## Exercise:
Please report how many lines below contain "FaceAPI", writing nothing except the number.

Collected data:
BEGIN

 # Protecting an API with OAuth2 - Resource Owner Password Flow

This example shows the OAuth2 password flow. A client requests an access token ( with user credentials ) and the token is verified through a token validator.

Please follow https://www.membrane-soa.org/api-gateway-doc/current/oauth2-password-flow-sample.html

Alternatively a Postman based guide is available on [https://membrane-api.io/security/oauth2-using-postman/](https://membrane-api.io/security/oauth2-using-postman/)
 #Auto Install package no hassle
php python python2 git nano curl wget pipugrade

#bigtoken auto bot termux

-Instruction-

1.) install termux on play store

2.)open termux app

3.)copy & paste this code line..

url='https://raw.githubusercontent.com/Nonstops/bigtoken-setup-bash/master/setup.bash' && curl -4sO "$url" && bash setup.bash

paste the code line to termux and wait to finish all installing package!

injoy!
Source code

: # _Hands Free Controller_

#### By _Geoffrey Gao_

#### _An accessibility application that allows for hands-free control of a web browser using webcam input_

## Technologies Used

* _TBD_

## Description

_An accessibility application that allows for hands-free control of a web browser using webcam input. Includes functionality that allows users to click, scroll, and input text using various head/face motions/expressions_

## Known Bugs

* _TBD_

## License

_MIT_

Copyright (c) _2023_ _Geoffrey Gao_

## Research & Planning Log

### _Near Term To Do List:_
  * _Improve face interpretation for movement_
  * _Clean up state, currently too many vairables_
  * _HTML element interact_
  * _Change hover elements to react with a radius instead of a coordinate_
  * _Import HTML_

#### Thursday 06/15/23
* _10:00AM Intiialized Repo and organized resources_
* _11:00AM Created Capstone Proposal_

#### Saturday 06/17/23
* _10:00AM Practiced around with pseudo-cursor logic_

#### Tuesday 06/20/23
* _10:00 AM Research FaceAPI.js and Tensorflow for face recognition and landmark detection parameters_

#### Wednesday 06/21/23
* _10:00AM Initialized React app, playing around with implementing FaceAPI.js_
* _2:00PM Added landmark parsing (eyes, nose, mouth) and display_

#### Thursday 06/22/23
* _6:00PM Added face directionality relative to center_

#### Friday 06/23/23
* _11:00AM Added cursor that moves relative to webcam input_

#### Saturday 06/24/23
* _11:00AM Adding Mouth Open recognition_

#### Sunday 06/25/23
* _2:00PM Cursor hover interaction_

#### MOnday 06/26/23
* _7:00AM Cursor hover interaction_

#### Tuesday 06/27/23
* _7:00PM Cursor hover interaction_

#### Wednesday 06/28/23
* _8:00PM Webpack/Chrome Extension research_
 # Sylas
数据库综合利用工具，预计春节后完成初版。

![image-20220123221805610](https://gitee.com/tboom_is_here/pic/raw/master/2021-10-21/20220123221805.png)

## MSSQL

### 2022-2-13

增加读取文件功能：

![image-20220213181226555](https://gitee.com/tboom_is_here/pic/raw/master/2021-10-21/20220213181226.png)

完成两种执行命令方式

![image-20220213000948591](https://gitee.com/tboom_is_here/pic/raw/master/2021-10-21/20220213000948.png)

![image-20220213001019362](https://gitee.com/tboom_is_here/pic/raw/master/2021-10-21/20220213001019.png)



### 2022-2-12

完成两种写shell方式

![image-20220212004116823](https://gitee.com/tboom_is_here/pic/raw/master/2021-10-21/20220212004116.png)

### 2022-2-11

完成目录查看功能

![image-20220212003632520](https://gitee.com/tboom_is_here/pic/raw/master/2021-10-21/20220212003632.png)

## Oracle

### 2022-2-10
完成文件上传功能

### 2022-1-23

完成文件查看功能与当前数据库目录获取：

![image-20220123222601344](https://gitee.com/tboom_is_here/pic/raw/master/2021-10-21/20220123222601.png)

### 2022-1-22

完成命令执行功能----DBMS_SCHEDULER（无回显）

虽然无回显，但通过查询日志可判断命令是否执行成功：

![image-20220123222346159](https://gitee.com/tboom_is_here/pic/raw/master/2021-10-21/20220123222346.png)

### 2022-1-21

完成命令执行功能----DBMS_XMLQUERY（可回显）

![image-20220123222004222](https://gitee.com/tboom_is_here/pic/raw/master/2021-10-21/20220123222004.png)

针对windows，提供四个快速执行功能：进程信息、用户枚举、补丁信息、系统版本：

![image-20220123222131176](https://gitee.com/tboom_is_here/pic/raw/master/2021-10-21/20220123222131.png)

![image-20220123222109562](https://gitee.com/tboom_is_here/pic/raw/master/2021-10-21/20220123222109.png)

END

## Exercise result:
2